WIT & WISDOM
Marie-claire Chappet explores the legacy of an lesser-known literary gem
LORD DAVID CECIL AND PHILIP LARKIN NOMINATEDHER AS THE MOST UNDERRATED WRITER OF THE CENTURY
‘Surely many a romance must have been nipped in the bud by sitting opposite somebody eating spaghetti?’ asked Barbara Pym in her 1952 novel Excellent Women. It was an astute, comic observation typical of its author, a woman who remained relatively uncelebrated for most of her career.
She began writing in the 1930s, and her first book Some Tame Gazelle was published in 1950. But it was not until 1977, when both Lord David Cecil and Philip Larkin nominated her as the most underrated writer of the century, that she found wider acclaim.
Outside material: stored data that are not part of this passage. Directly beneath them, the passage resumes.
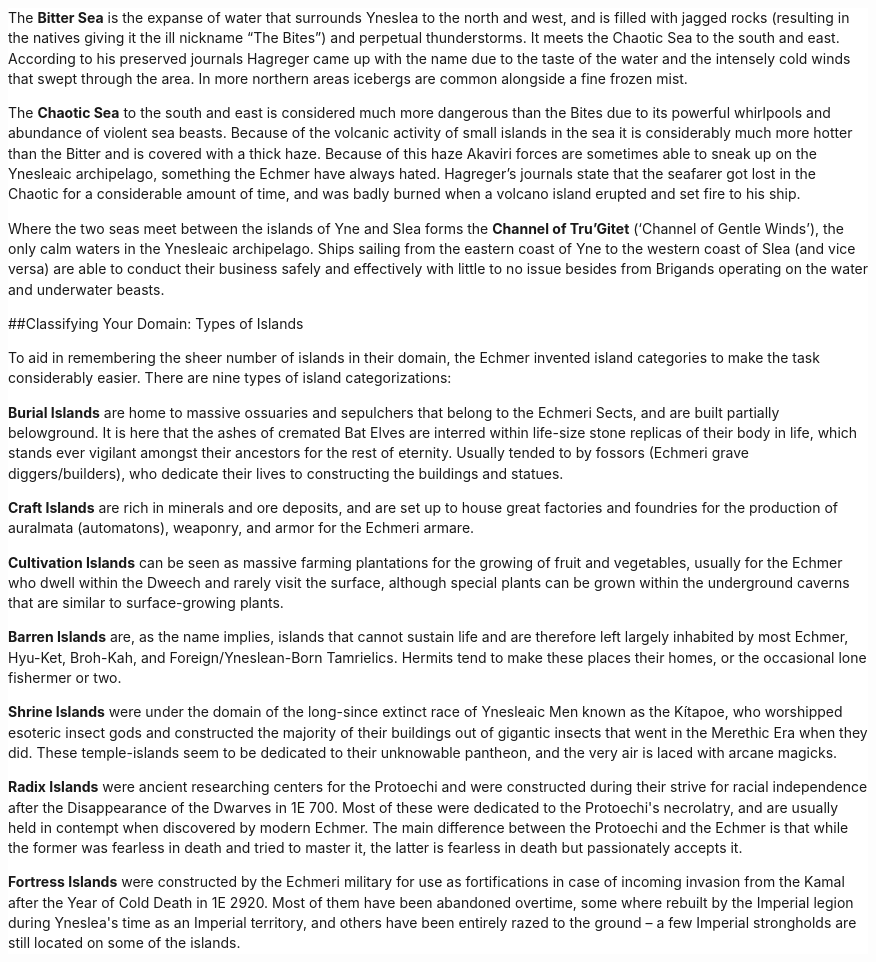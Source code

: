 The **Bitter Sea** is the expanse of water that surrounds Yneslea to the north and west, and is filled with jagged rocks (resulting in the natives giving it the ill nickname “The Bites”) and perpetual thunderstorms. It meets the Chaotic Sea to the south and east. According to his preserved journals Hagreger came up with the name due to the taste of the water and the intensely cold winds that swept through the area. In more northern areas icebergs are common alongside a fine frozen mist.

The **Chaotic Sea** to the south and east is considered much more dangerous than the Bites due to its powerful whirlpools and abundance of violent sea beasts. Because of the volcanic activity of small islands in the sea it is considerably much more hotter than the Bitter and is covered with a thick haze. Because of this haze Akaviri forces are sometimes able to sneak up on the Ynesleaic archipelago, something the Echmer have always hated. Hagreger’s journals state that the seafarer got lost in the Chaotic for a considerable amount of time, and was badly burned when a volcano island erupted and set fire to his ship.

Where the two seas meet between the islands of Yne and Slea forms the **Channel of Tru’Gitet** (‘Channel of Gentle Winds’), the only calm waters in the Ynesleaic archipelago. Ships sailing from the eastern coast of Yne to the western coast of Slea (and vice versa) are able to conduct their business safely and effectively with little to no issue besides from Brigands operating on the water and underwater beasts.

##Classifying Your Domain: Types of Islands

To aid in remembering the sheer number of islands in their domain, the Echmer invented island categories to make the task considerably easier. There are nine types of island categorizations:

**Burial Islands** are home to massive ossuaries and sepulchers that belong to the Echmeri Sects, and are built partially belowground. It is here that the ashes of cremated Bat Elves are interred within life-size stone replicas of their body in life, which stands ever vigilant amongst their ancestors for the rest of eternity. Usually tended to by fossors (Echmeri grave diggers/builders), who dedicate their lives to constructing the buildings and statues.

**Craft Islands** are rich in minerals and ore deposits, and are set up to house great factories and foundries for the production of auralmata (automatons), weaponry, and armor for the Echmeri armare.

**Cultivation Islands** can be seen as massive farming plantations for the growing of fruit and vegetables, usually for the Echmer who dwell within the Dweech and rarely visit the surface, although special plants can be grown within the underground caverns that are similar to surface-growing plants.

**Barren Islands** are, as the name implies, islands that cannot sustain life and are therefore left largely inhabited by most Echmer, Hyu-Ket, Broh-Kah, and Foreign/Yneslean-Born Tamrielics. Hermits tend to make these places their homes, or the occasional lone fishermer or two.

**Shrine Islands** were under the domain of the long-since extinct race of Ynesleaic Men known as the Kítapoe, who worshipped esoteric insect gods and constructed the majority of their buildings out of gigantic insects that went in the Merethic Era when they did. These temple-islands seem to be dedicated to their unknowable pantheon, and the very air is laced with arcane magicks.

**Radix Islands** were ancient researching centers for the Protoechi and were constructed during their strive for racial independence after the Disappearance of the Dwarves in 1E 700. Most of these were dedicated to the Protoechi's necrolatry, and are usually held in contempt when discovered by modern Echmer. The main difference between the Protoechi and the Echmer is that while the former was fearless in death and tried to master it, the latter is fearless in death but passionately accepts it.

**Fortress Islands** were constructed by the Echmeri military for use as fortifications in case of incoming invasion from the Kamal after the Year of Cold Death in 1E 2920. Most of them have been abandoned overtime, some where rebuilt by the Imperial legion during Yneslea's time as an Imperial territory, and others have been entirely razed to the ground – a few Imperial strongholds are still located on some of the islands.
Interest in her work duly soared, and her novel Quartet in Autumn was shortlisted for the Booker Prize that same year, but even so, her early novels only found a public audience after her death in 1980.
In 2021, another intervention is being staged on behalf of this extraordinary English writer. April will see the release of The Adventures of Miss Barbara Pym, the definitive biography by Paula Byrne, who shines a thoughtful light on the author’s thwarted career. Byrne takes the reader through Pym’s tales, which are akin to Jane Austen’s: wry social comedies of rural village life, vicars and unrequited love, which amuse, move and gently mock. Yet Pym also drew from personal experiences; her work at the International Africa Institute in London prompted her to include anthropologists in most of her novels, while her writing often focused on the platonic and nuanced affections forged between unmarried women, reflecting her own experience of living with her sister Hilary.
Through private diary entries and letters, Byrne’s book evokes Pym’s quick wit and warmth, her love affairs and lifelong friendships. Perhaps more importantly, it is an affectionate testament that may introduce the novelist to a whole new audience. ‘The burden of keeping three people in toilet paper seemed to me rather a heavy one,’ she once wrote; what a shame we can never read what she would have made of the pandemic. ‘The Adventures of Miss Barbara Pym’ by Paula Byrne (£25, Harper Collins) is published on 29 April.